Merupakan Bagian dari Budaya Masyarakat
Musik tradisional merupakan salah satu bentuk kebudayaan yang berkembang di dalam kehidupan masyarakat. Oleh karena itu, setiap ciri kebudayaan masyarakat Sang Penciptanya pasti sudah melekat erat didalamnya. Musik daerah merupakan salah satu bentuk gambaran kebudayaan suatu daerah, selain tarian, pakaian, dan adat kebiasaan lainnya. Melalui musik daerah, kita dapat mengenali daerah asal musik itu dan ciri budaya masyarakatnya. Misalnya : ketika kita mendengarkan permainan gamelan Jawa kita akan langsung mengetahui kalau itu adalah musik daerah Jawa Tengah, bukan Sunda. Kita dapat mengenalinya lewat karakter permainan gamelan terutama lewat suara, irama, dan lagunya. Karakter inilah yang menggambarkan ciri khas adat Jawa. Salah satu contohnya adalah irama musik gamelan Jawa yang umumnya terdengar melantun halus dan lembut. Hal ini menunjukkan budaya orang Jawa yang menekankan tutur kata yang halus, ramah, dan sopan.
Dari pengertian dan ciri-ciri musik tradisional tersebut, kita dapat mengambil kesimpulan bahwa musik tradisi cenderung bersifat eksklusif. Artinya, musik ini tidak dapat dinikmati secara luas oleh masyarakat di luar kebudayaan yang melahirkan musik tersebut. Komposisi, fungsi, nilai, dan karakteristik syair musik tradisi suatu masyarakat sangatlah khas sehingga tidak mudah untuk dinikmati atau diterima sebagai bagian dari kebudayaan masyarakat lain. Oleh karena itu, musiktradisi cenderung kurang dapat berkembang sehingga musik ini sering disebut sebagai musik tradisional.

SENI MUSIK TRADISI SUNDA
Seluruh aspek musik dalam seni tradisi sunda tergolong ke dalam Karawitan. Pengertian dari karawitan itu sendiri secara khusus dapat diartikan sebagai seni musik tradisional yang terdapat di seluruh wilayah etnik Indonesia. Penyebaran seni karawitan terdapat di pulau Jawa, Sumatra, Madura dan Bali. Perangkat karawitan dikenal dengan sebutan gamelan, sebagai contoh gamelan antara lain; Pelog/Slendro, gamelan Cirebon, gamelan Degung dan gamelan Cianjuran (untuk bentuk sajian ensemble/kelompok). Prakteknya, karawitan biasa digunakan untuk mengiringi tarian dan nyanyian, tetapi tidak jarang ada pertunjukan yang hanya menampilkan pementasan musik karawitan saja, tidak disertai nyanyian atau tarian

PERTUNJUKAN CARITA PANTUN
Seni Pantun disajikan masyarakat Sunda dalam dua bentuk. Pertama, untuk hiburan, dan kedua untuk acara ritual (ruwatan). Sajian hiburan, ceritanya mengambil dari salah satu cerita pantun yang dikuasai juru pantun, atau atas permintaan penanggap. Sedangkan untuk acara ritual dalam ruwatan, ceritanya sama dengan dalam pertunjukan wayang, yaitu Batara Kala, Kama Salah atau Murwa Kala.

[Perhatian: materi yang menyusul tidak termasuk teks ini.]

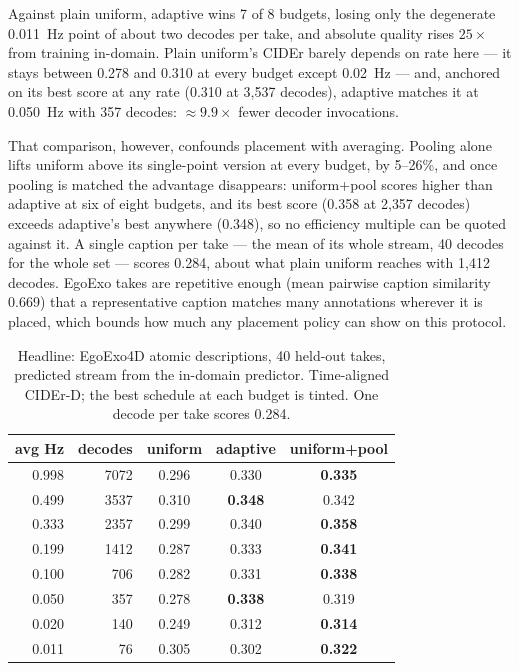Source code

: \documentclass[journal]{IEEEtran}
\newcommand{\best}[1]{\cellcolor{hl}\textbf{#1}}
\begin{document}
Against plain uniform, adaptive wins 7 of 8 budgets, losing only the degenerate
0.011~Hz point of about two decodes per take, and absolute quality rises $25\times$
from training in-domain. Plain uniform's CIDEr barely depends on rate here --- it
stays between 0.278 and 0.310 at every budget except 0.02~Hz --- and, anchored on
its best score at any rate (0.310 at 3{,}537 decodes), adaptive matches it at
0.050~Hz with 357 decodes: $\approx 9.9\times$ fewer decoder invocations.

That comparison, however, confounds placement with averaging. Pooling alone lifts
uniform above its single-point version at every budget, by 5--26\%, and once
pooling is matched the advantage disappears: uniform+pool scores higher than
adaptive at six of eight budgets, and its best score (0.358 at 2{,}357 decodes)
exceeds adaptive's best anywhere (0.348), so no efficiency multiple can be quoted
against it. A single caption per take --- the mean of its whole stream, 40 decodes
for the whole set --- scores 0.284, about what plain uniform reaches with 1{,}412
decodes. EgoExo takes are repetitive enough (mean pairwise caption similarity
0.669) that a representative caption matches many annotations wherever it is
placed, which bounds how much any placement policy can show on this protocol.

\begin{table}[t]
\caption{Headline: EgoExo4D atomic descriptions, 40 held-out takes, predicted
stream from the in-domain predictor. Time-aligned CIDEr-D; the best schedule at
each budget is tinted. One decode per take scores 0.284.}
\label{tab:headline}
\centering
\footnotesize
\setlength{\tabcolsep}{5pt}
\begin{tabular}{rrccc}
\toprule
avg Hz & decodes & uniform & adaptive & uniform+pool \\
\midrule
0.998 & 7072 & 0.296 & 0.330 & \best{0.335} \\
0.499 & 3537 & 0.310 & \best{0.348} & 0.342 \\
0.333 & 2357 & 0.299 & 0.340 & \best{0.358} \\
0.199 & 1412 & 0.287 & 0.333 & \best{0.341} \\
0.100 & 706 & 0.282 & 0.331 & \best{0.338} \\
0.050 & 357 & 0.278 & \best{0.338} & 0.319 \\
0.020 & 140 & 0.249 & 0.312 & \best{0.314} \\
0.011 & 76 & 0.305 & 0.302 & \best{0.322} \\
\bottomrule
\end{tabular}
\end{table}
\end{document}
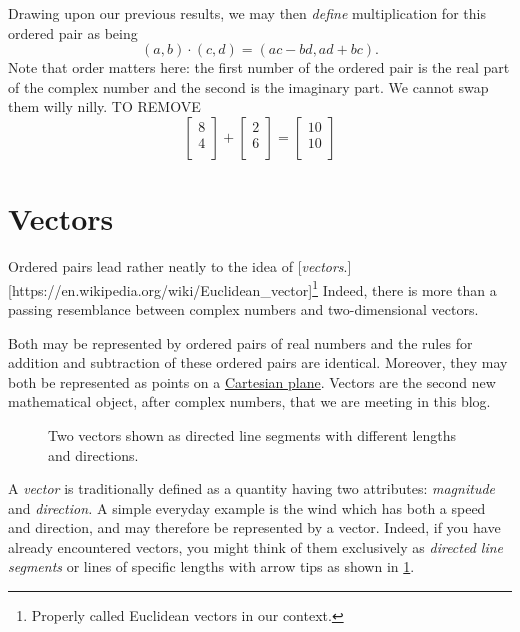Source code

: \documentclass[
  a4paper,
]{article}
\begin{document}
Drawing upon our previous results, we may then \emph{define}
multiplication for this ordered pair as being \[
(a, b)\cdot(c, d) = (ac - bd, ad + bc).
\] Note that order matters here: the first number of the ordered pair is
the real part of the complex number and the second is the imaginary
part. We cannot swap them willy nilly. TO REMOVE \[
  \begin{bmatrix}
  8\\
  4\\
  \end{bmatrix}
  +
  \begin{bmatrix}
  2\\
  6\\
  \end{bmatrix}
  =
  \begin{bmatrix}
  10\\
  10\\
  \end{bmatrix}
\]

\hypertarget{vectors}{%
\section{Vectors}\label{vectors}}

Ordered pairs lead rather neatly to the idea of
{[}\emph{vectors}.{]}{[}https://en.wikipedia.org/wiki/Euclidean\_vector{]}\footnote{Properly
  called Euclidean vectors in our context.} Indeed, there is more than a
passing resemblance between complex numbers and two-dimensional vectors.

Both may be represented by ordered pairs of real numbers and the rules
for addition and subtraction of these ordered pairs are identical.
Moreover, they may both be represented as points on a
\href{https://en.wikipedia.org/wiki/Cartesian_coordinate_system}{Cartesian
plane}. Vectors are the second new mathematical object, after complex
numbers, that we are meeting in this blog.

\begin{figure}
\hypertarget{fig:two-vectors}{%
\centering

\caption{Two vectors shown as directed line segments with different
lengths and directions.}\label{fig:two-vectors}
}
\end{figure}

A \emph{vector} is traditionally defined as a quantity having two
attributes: \emph{magnitude} and \emph{direction.} A simple everyday
example is the wind which has both a speed and direction, and may
therefore be represented by a vector. Indeed, if you have already
encountered vectors, you might think of them exclusively as
\emph{directed line segments} or lines of specific lengths with arrow
tips as shown in \cref{fig:two-vectors}.
\end{document}

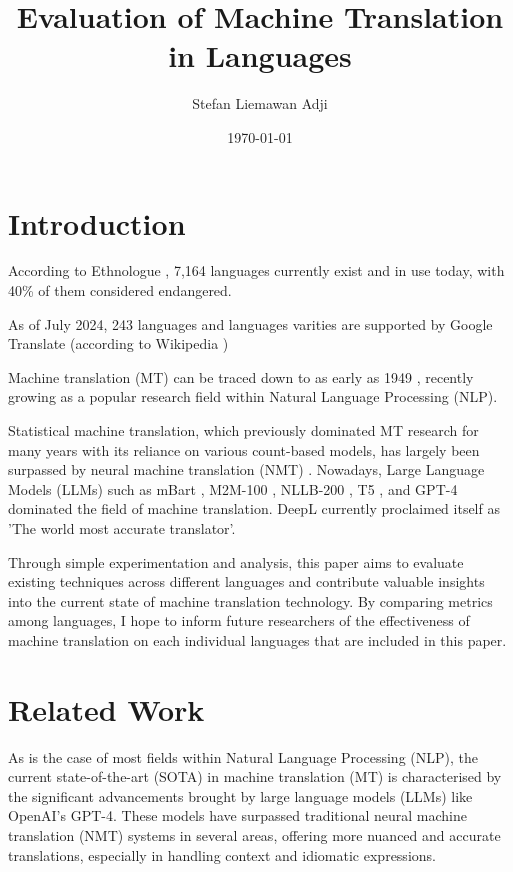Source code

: \documentclass[a4paper]{article}
\title{Evaluation of Machine Translation in Languages}
\author{Stefan Liemawan Adji}
\date{\today}
\begin{document}
\maketitle

\section{Introduction}


According to Ethnologue \cite{ethnologue-2024}, 7,164 languages currently exist and in use today, with 40\% of them considered endangered.

As of July 2024, 243 languages and languages varities are supported by Google Translate (according to Wikipedia \cite{wikipedia-google-translate})

Machine translation (MT) can be traced down to as early as 1949 \cite{weaver-1999}, recently growing as a popular research field within Natural Language Processing (NLP).

Statistical machine translation, which previously dominated MT research for many years with its reliance on various count-based models, has largely been surpassed by neural machine translation (NMT) \cite{stahlberg-2020-nmt-review}. Nowadays, Large Language Models (LLMs) such as mBart \cite{liu-2020-mbart}, M2M-100 \cite{fan-2020-m2m100}, NLLB-200 \cite{nllb200}, T5 \cite{raffel-2023-t5}, and GPT-4 \cite{openai-2024-gpt4-technical-report} dominated the field of machine translation. DeepL \cite{deepl} currently proclaimed itself as 'The world most accurate translator'.

Through simple experimentation and analysis, this paper aims to evaluate existing techniques across different languages
and contribute valuable insights into the current state of machine translation technology. By comparing metrics among languages, I hope to inform future researchers of the effectiveness of machine translation on each individual languages that are included in this paper.

\section{Related Work}

As is the case of most fields within Natural Language Processing (NLP), the current state-of-the-art (SOTA) in machine translation (MT) is characterised by the significant advancements brought by large language models (LLMs) like OpenAI's GPT-4. These models have surpassed traditional neural machine translation (NMT) systems in several areas, offering more nuanced and accurate translations, especially in handling context and idiomatic expressions.
\end{document}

Dalam sajian pantun untuk ruwatan (tolak bala) diperuntukkan bagi orang-orang yang termasuk dalam sukerta, di antaranya anak tunggal, anak kembar, lima anak laki-laki, atau untuk keselamatan rumah baru, bangunan baru dan lain-lain. Pertunjukannya biasa dimulai sekitar pukul 02.00 - 05.00. Rajah dalam pertunjukan ruwatan lebih panjang lebih nampak kesakralannya. Sedangkan sajian pantun untuk kepentingan hiburan biasanya diadakan di rumah penanggap yang waktunya pada malam hari. Pertunjukan dimulai pukul 20.00 dan berakhlr sekitar pukul 04.00. Sekalipun pertunjukan Pantun untuk hiburan, namun tidak sembarangan disajikan.

Pantun masih dianggap oleh masyarakat Sunda memiliki sifat sakral yang selalu dikaitkan dengan upacara penghormatan pada leluhur. Dengan demikian bentuk pertunjukan Pantun biasanya masih diikat dengan struktur pertunjukan yang baku dengan lakon yang selalu berkisar tentang raja-raja Sunda atau legenda masyarakat Sunda Secara umum pola pertunjukan Pantun dapat diurutkan sebagai berikut: penyediaan sesajen; ngukus (membakar kemenyan); mengumandangkan rajah pamunah; babak cerita dari pembukaan hingga penutupan; ditutup dengan mengumandangkan rajah pamungkas.

Sebagai kesenian yang hidup sejak zaman Hindu sampai Islam yang jadi anutan masyarakat, tak heran jika ungkapan dan ajaran (petuah) ki juru pantun merupakan pembauran keduan zaman itu. Selain isthigfar (Islam) terdengar pula ungkapan kepada dewata, Pohaci, para karuhun (leluhur), buyut dll.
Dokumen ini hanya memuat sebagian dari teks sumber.